Last week, Ms. Demers said that in future, we had to take into account unpaid work in the home. In the appendix provided to us, I don't know the author's name, it says we will not have a choice about changing our approach, in terms of analysis, when we talk about gender in the family and for pensions. We will have to take all these connections into account.
The committee is looking for solutions for women. How could these problems be solved? The Canadian Labour Congress says there will not be many high premiums, when we talk about doubling the proportion of average earnings replaced by the CPP; that is the $1,600 or $1,700 per month I was talking about before. The CLC says the cost would not be very high, given the present state of the Canada Pension Plan.
All three of you seem to agree about the OECD countries where women are disadvantaged. What solutions could be incorporated into the recommendations we will eventually have to make to remedy the situation women are in?
My question is for all three of you.
:
I can answer about the OECD.
[English]
We have just completed a study of the impact on women's retirement incomes of periods out of paid work while caring for children. We've looked at a range of different periods, from one year out of paid work right up to 10 or 15 years. These are for very long periods.
We find that countries have very different policies. In some countries--France, for example--if you take, say, up to five years out of paid work caring for children, your pension is almost fully made up to what it would have been had you continued working; however, once you go beyond five years out of paid work, it diminishes quite rapidly.
In some other countries the pension diminishes straightaway. Every year out of the labour market diminishes the pension. In somewhere like the United Kingdom, you get credits under the basic pension for all the time your children are still of school age, so it's until your children are 16. You could have perhaps 18 or 20 years out of paid work and have that period covered.
We have to come to a much more concrete policy discussion about whether we want to insure people for short periods and make up their full pension, or whether we want to try to somehow spread the money over longer periods out of paid work.
I would also add at this point that many other things can help carers, whether they are carers of children, disabled relatives, older relatives, or others.
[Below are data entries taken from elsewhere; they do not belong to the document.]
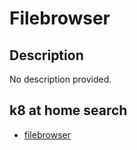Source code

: # Filebrowser

## Description

No description provided.

## k8 at home search

- [filebrowser](https://nanne.dev/k8s-at-home-search/#/filebrowser)
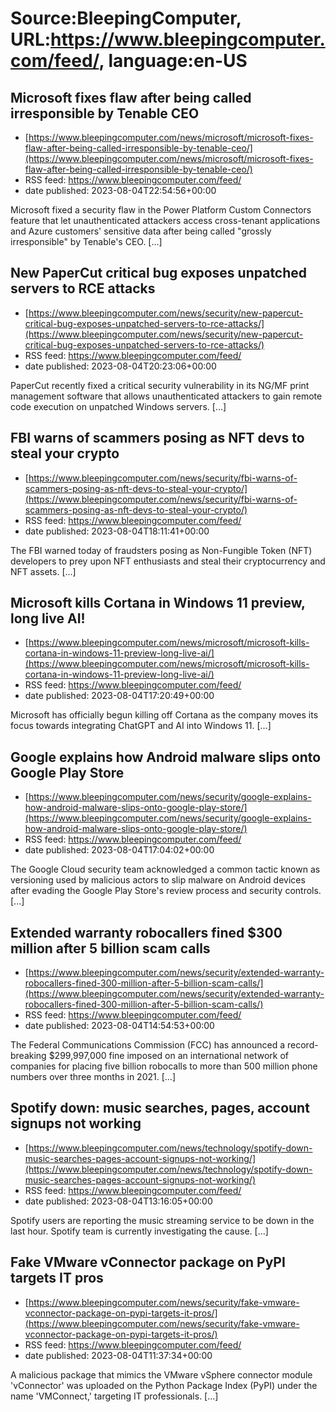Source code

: # Source:BleepingComputer, URL:https://www.bleepingcomputer.com/feed/, language:en-US

## Microsoft fixes flaw after being called irresponsible by Tenable CEO
 - [https://www.bleepingcomputer.com/news/microsoft/microsoft-fixes-flaw-after-being-called-irresponsible-by-tenable-ceo/](https://www.bleepingcomputer.com/news/microsoft/microsoft-fixes-flaw-after-being-called-irresponsible-by-tenable-ceo/)
 - RSS feed: https://www.bleepingcomputer.com/feed/
 - date published: 2023-08-04T22:54:56+00:00

Microsoft fixed a security flaw in the Power Platform Custom Connectors feature that let unauthenticated attackers access cross-tenant applications and Azure customers' sensitive data after being called "grossly irresponsible" by Tenable's CEO. [...]

## New PaperCut critical bug exposes unpatched servers to RCE attacks
 - [https://www.bleepingcomputer.com/news/security/new-papercut-critical-bug-exposes-unpatched-servers-to-rce-attacks/](https://www.bleepingcomputer.com/news/security/new-papercut-critical-bug-exposes-unpatched-servers-to-rce-attacks/)
 - RSS feed: https://www.bleepingcomputer.com/feed/
 - date published: 2023-08-04T20:23:06+00:00

PaperCut recently fixed a critical security vulnerability in its NG/MF print management software that allows unauthenticated attackers to gain remote code execution on unpatched Windows servers. [...]

## FBI warns of scammers posing as NFT devs to steal your crypto
 - [https://www.bleepingcomputer.com/news/security/fbi-warns-of-scammers-posing-as-nft-devs-to-steal-your-crypto/](https://www.bleepingcomputer.com/news/security/fbi-warns-of-scammers-posing-as-nft-devs-to-steal-your-crypto/)
 - RSS feed: https://www.bleepingcomputer.com/feed/
 - date published: 2023-08-04T18:11:41+00:00

The FBI warned today of fraudsters posing as Non-Fungible Token (NFT) developers to prey upon NFT enthusiasts and steal their cryptocurrency and NFT assets. [...]

## Microsoft kills Cortana in Windows 11 preview, long live AI!
 - [https://www.bleepingcomputer.com/news/microsoft/microsoft-kills-cortana-in-windows-11-preview-long-live-ai/](https://www.bleepingcomputer.com/news/microsoft/microsoft-kills-cortana-in-windows-11-preview-long-live-ai/)
 - RSS feed: https://www.bleepingcomputer.com/feed/
 - date published: 2023-08-04T17:20:49+00:00

Microsoft has officially begun killing off Cortana as the company moves its focus towards integrating ChatGPT and AI into Windows 11. [...]

## Google explains how Android malware slips onto Google Play Store
 - [https://www.bleepingcomputer.com/news/security/google-explains-how-android-malware-slips-onto-google-play-store/](https://www.bleepingcomputer.com/news/security/google-explains-how-android-malware-slips-onto-google-play-store/)
 - RSS feed: https://www.bleepingcomputer.com/feed/
 - date published: 2023-08-04T17:04:02+00:00

The Google Cloud security team acknowledged a common tactic known as versioning used by malicious actors to slip malware on Android devices after evading the Google Play Store's review process and security controls. [...]

## Extended warranty robocallers fined $300 million after 5 billion scam calls
 - [https://www.bleepingcomputer.com/news/security/extended-warranty-robocallers-fined-300-million-after-5-billion-scam-calls/](https://www.bleepingcomputer.com/news/security/extended-warranty-robocallers-fined-300-million-after-5-billion-scam-calls/)
 - RSS feed: https://www.bleepingcomputer.com/feed/
 - date published: 2023-08-04T14:54:53+00:00

The Federal Communications Commission (FCC) has announced a record-breaking $299,997,000 fine imposed on an international network of companies for placing five billion robocalls to more than 500 million phone numbers over three months in 2021. [...]

## Spotify down: music searches, pages, account signups not working
 - [https://www.bleepingcomputer.com/news/technology/spotify-down-music-searches-pages-account-signups-not-working/](https://www.bleepingcomputer.com/news/technology/spotify-down-music-searches-pages-account-signups-not-working/)
 - RSS feed: https://www.bleepingcomputer.com/feed/
 - date published: 2023-08-04T13:16:05+00:00

Spotify users are reporting the music streaming service to be down in the last hour. Spotify team is currently investigating the cause. [...]

## Fake VMware vConnector package on PyPI targets IT pros
 - [https://www.bleepingcomputer.com/news/security/fake-vmware-vconnector-package-on-pypi-targets-it-pros/](https://www.bleepingcomputer.com/news/security/fake-vmware-vconnector-package-on-pypi-targets-it-pros/)
 - RSS feed: https://www.bleepingcomputer.com/feed/
 - date published: 2023-08-04T11:37:34+00:00

A malicious package that mimics the VMware vSphere connector module 'vConnector' was uploaded on the Python Package Index (PyPI) under the name 'VMConnect,' targeting IT professionals. [...]

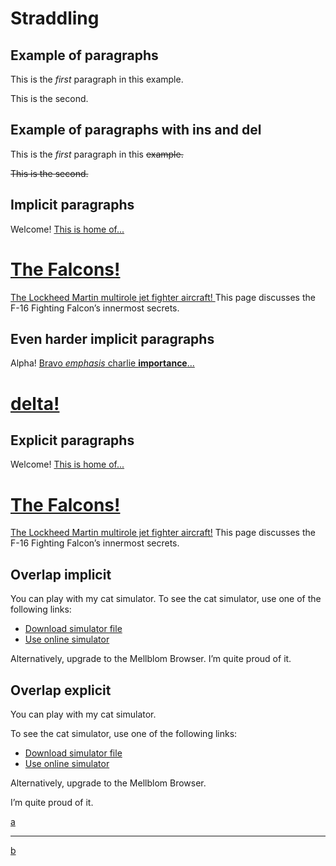 # Straddling

## Example of paragraphs

This is the *first* paragraph in this example.

This is the second.

## Example of paragraphs with ins and del

This is the *first* paragraph in this ~~example.~~

~~This is the second.~~

## Implicit paragraphs

Welcome! [This is home of...](about.html)

# [The Falcons!](about.html)

[The Lockheed Martin multirole jet fighter aircraft! ](about.html)This page discusses the F-16 Fighting Falcon’s innermost secrets.

## Even harder implicit paragraphs

Alpha! [Bravo *emphasis* charlie **importance**...](about.html)

# [delta!](about.html)

## Explicit paragraphs

Welcome! [This is home of...](about.html)

# [The Falcons!](about.html)

[The Lockheed Martin multirole jet fighter aircraft!](about.html) This page discusses the F-16 Fighting Falcon’s innermost secrets.

## Overlap implicit

You can play with my cat simulator. To see the cat simulator, use one of the following links:

*   [Download simulator file](cats.sim)
*   [Use online simulator](https://sims.example.com/watch?v=LYds5xY4INU)

Alternatively, upgrade to the Mellblom Browser.  I’m quite proud of it.

## Overlap explicit

You can play with my cat simulator.

To see the cat simulator, use one of the following links:

*   [Download simulator file](cats.sim)
*   [Use online simulator](https://sims.example.com/watch?v=LYds5xY4INU)

Alternatively, upgrade to the Mellblom Browser.

I’m quite proud of it.

[a](#url)

***

[b](#url)
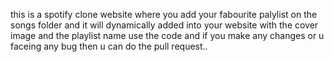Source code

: this is a spotify clone website where you add your fabourite palylist on the songs folder and it will dynamically added into your website with the cover image and the playlist name 
use the code and if you make any changes or u faceing any bug then u can do the pull request..
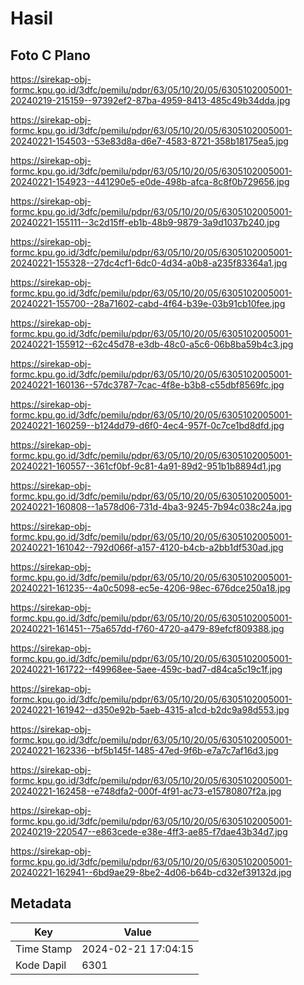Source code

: # Hasil

## Foto C Plano

https://sirekap-obj-formc.kpu.go.id/3dfc/pemilu/pdpr/63/05/10/20/05/6305102005001-20240219-215159--97392ef2-87ba-4959-8413-485c49b34dda.jpg

https://sirekap-obj-formc.kpu.go.id/3dfc/pemilu/pdpr/63/05/10/20/05/6305102005001-20240221-154503--53e83d8a-d6e7-4583-8721-358b18175ea5.jpg

https://sirekap-obj-formc.kpu.go.id/3dfc/pemilu/pdpr/63/05/10/20/05/6305102005001-20240221-154923--441290e5-e0de-498b-afca-8c8f0b729656.jpg

https://sirekap-obj-formc.kpu.go.id/3dfc/pemilu/pdpr/63/05/10/20/05/6305102005001-20240221-155111--3c2d15ff-eb1b-48b9-9879-3a9d1037b240.jpg

https://sirekap-obj-formc.kpu.go.id/3dfc/pemilu/pdpr/63/05/10/20/05/6305102005001-20240221-155328--27dc4cf1-6dc0-4d34-a0b8-a235f83364a1.jpg

https://sirekap-obj-formc.kpu.go.id/3dfc/pemilu/pdpr/63/05/10/20/05/6305102005001-20240221-155700--28a71602-cabd-4f64-b39e-03b91cb10fee.jpg

https://sirekap-obj-formc.kpu.go.id/3dfc/pemilu/pdpr/63/05/10/20/05/6305102005001-20240221-155912--62c45d78-e3db-48c0-a5c6-06b8ba59b4c3.jpg

https://sirekap-obj-formc.kpu.go.id/3dfc/pemilu/pdpr/63/05/10/20/05/6305102005001-20240221-160136--57dc3787-7cac-4f8e-b3b8-c55dbf8569fc.jpg

https://sirekap-obj-formc.kpu.go.id/3dfc/pemilu/pdpr/63/05/10/20/05/6305102005001-20240221-160259--b124dd79-d6f0-4ec4-957f-0c7ce1bd8dfd.jpg

https://sirekap-obj-formc.kpu.go.id/3dfc/pemilu/pdpr/63/05/10/20/05/6305102005001-20240221-160557--361cf0bf-9c81-4a91-89d2-951b1b8894d1.jpg

https://sirekap-obj-formc.kpu.go.id/3dfc/pemilu/pdpr/63/05/10/20/05/6305102005001-20240221-160808--1a578d06-731d-4ba3-9245-7b94c038c24a.jpg

https://sirekap-obj-formc.kpu.go.id/3dfc/pemilu/pdpr/63/05/10/20/05/6305102005001-20240221-161042--792d066f-a157-4120-b4cb-a2bb1df530ad.jpg

https://sirekap-obj-formc.kpu.go.id/3dfc/pemilu/pdpr/63/05/10/20/05/6305102005001-20240221-161235--4a0c5098-ec5e-4206-98ec-676dce250a18.jpg

https://sirekap-obj-formc.kpu.go.id/3dfc/pemilu/pdpr/63/05/10/20/05/6305102005001-20240221-161451--75a657dd-f760-4720-a479-89efcf809388.jpg

https://sirekap-obj-formc.kpu.go.id/3dfc/pemilu/pdpr/63/05/10/20/05/6305102005001-20240221-161722--f49968ee-5aee-459c-bad7-d84ca5c19c1f.jpg

https://sirekap-obj-formc.kpu.go.id/3dfc/pemilu/pdpr/63/05/10/20/05/6305102005001-20240221-161942--d350e92b-5aeb-4315-a1cd-b2dc9a98d553.jpg

https://sirekap-obj-formc.kpu.go.id/3dfc/pemilu/pdpr/63/05/10/20/05/6305102005001-20240221-162336--bf5b145f-1485-47ed-9f6b-e7a7c7af16d3.jpg

https://sirekap-obj-formc.kpu.go.id/3dfc/pemilu/pdpr/63/05/10/20/05/6305102005001-20240221-162458--e748dfa2-000f-4f91-ac73-e15780807f2a.jpg

https://sirekap-obj-formc.kpu.go.id/3dfc/pemilu/pdpr/63/05/10/20/05/6305102005001-20240219-220547--e863cede-e38e-4ff3-ae85-f7dae43b34d7.jpg

https://sirekap-obj-formc.kpu.go.id/3dfc/pemilu/pdpr/63/05/10/20/05/6305102005001-20240221-162941--6bd9ae29-8be2-4d06-b64b-cd32ef39132d.jpg


## Metadata

| Key        | Value               |
| ---------- | ------------------- |
| Time Stamp | 2024-02-21 17:04:15 |
| Kode Dapil | 6301                |



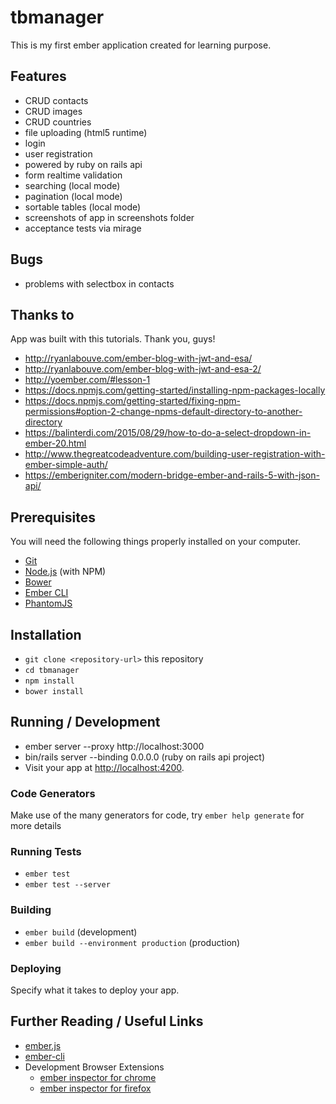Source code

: # tbmanager

This is my first ember application created for learning purpose.   

## Features
* CRUD contacts
* CRUD images
* CRUD countries
* file uploading (html5 runtime)
* login
* user registration
* powered by ruby on rails api
* form realtime validation
* searching (local mode)
* pagination (local mode)
* sortable tables (local mode)
* screenshots of app in screenshots folder
* acceptance tests via mirage

## Bugs
* problems with selectbox in contacts

## Thanks to 
App was built with this tutorials. Thank you, guys!
* http://ryanlabouve.com/ember-blog-with-jwt-and-esa/
* http://ryanlabouve.com/ember-blog-with-jwt-and-esa-2/
* http://yoember.com/#lesson-1
* https://docs.npmjs.com/getting-started/installing-npm-packages-locally
* https://docs.npmjs.com/getting-started/fixing-npm-permissions#option-2-change-npms-default-directory-to-another-directory
* https://balinterdi.com/2015/08/29/how-to-do-a-select-dropdown-in-ember-20.html
* http://www.thegreatcodeadventure.com/building-user-registration-with-ember-simple-auth/
* https://emberigniter.com/modern-bridge-ember-and-rails-5-with-json-api/



## Prerequisites

You will need the following things properly installed on your computer.

* [Git](https://git-scm.com/)
* [Node.js](https://nodejs.org/) (with NPM)
* [Bower](https://bower.io/)
* [Ember CLI](https://ember-cli.com/)
* [PhantomJS](http://phantomjs.org/)

## Installation

* `git clone <repository-url>` this repository
* `cd tbmanager`
* `npm install`
* `bower install`

## Running / Development

* ember server --proxy http://localhost:3000
* bin/rails server --binding 0.0.0.0 (ruby on rails api project)
* Visit your app at [http://localhost:4200](http://localhost:4200).

### Code Generators

Make use of the many generators for code, try `ember help generate` for more details

### Running Tests

* `ember test`
* `ember test --server`

### Building

* `ember build` (development)
* `ember build --environment production` (production)

### Deploying

Specify what it takes to deploy your app.

## Further Reading / Useful Links

* [ember.js](http://emberjs.com/)
* [ember-cli](https://ember-cli.com/)
* Development Browser Extensions
  * [ember inspector for chrome](https://chrome.google.com/webstore/detail/ember-inspector/bmdblncegkenkacieihfhpjfppoconhi)
  * [ember inspector for firefox](https://addons.mozilla.org/en-US/firefox/addon/ember-inspector/)
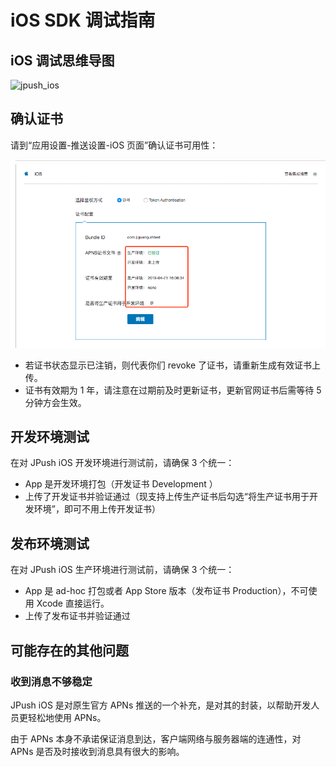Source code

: # iOS SDK 调试指南

## iOS 调试思维导图

![jpush_ios](../image/JPushiOS.png)

## 确认证书

请到“应用设置-推送设置-iOS 页面”确认证书可用性：

![jpush_ios_5](../image/ios_tut_cert_ok1.png)

+ 若证书状态显示已注销，则代表你们 revoke 了证书，请重新生成有效证书上传。
+ 证书有效期为 1 年，请注意在过期前及时更新证书，更新官网证书后需等待 5 分钟方会生效。

## 开发环境测试

在对  JPush iOS 开发环境进行测试前，请确保 3 个统一：

+ App 是开发环境打包（开发证书 Development ）
+ 上传了开发证书并验证通过（现支持上传生产证书后勾选“将生产证书用于开发环境”，即可不用上传开发证书）

## 发布环境测试

在对  JPush iOS 生产环境进行测试前，请确保 3 个统一：

+ App 是 ad-hoc 打包或者 App Store 版本（发布证书 Production），不可使用 Xcode 直接运行。
+ 上传了发布证书并验证通过

## 可能存在的其他问题

### 收到消息不够稳定

JPush iOS 是对原生官方 APNs 推送的一个补充，是对其的封装，以帮助开发人员更轻松地使用 APNs。

由于 APNs 本身不承诺保证消息到达，客户端网络与服务器端的连通性，对 APNs 是否及时接收到消息具有很大的影响。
All these things cost money. If we are working within a given budget constraint, do we want to spend the money on giving people credits in the pension system, which can be quite an expensive thing to do, or do we want to somehow provide respite care, child care services, and so on to help women to combine caring for children, or other caring responsibilities, with paid work?
I'm leaving that as an open question. It is a policy question on which voters and their elected representatives can come to a conclusion, but I think there has to be a trade-off between the pension credits and other services.
I'd like to thank the guests for being here.
To start, I will ask some technical questions to which I should perhaps have the answers, but it would help me to know.
First of all, I want to talk about poverty. We talked about something that was a glimmer of good hope: the difference between seniors in Canada versus seniors in some other OECD nations. My first question is, since there must be some comparable way that you're measuring the poverty level across those countries, could you explain it?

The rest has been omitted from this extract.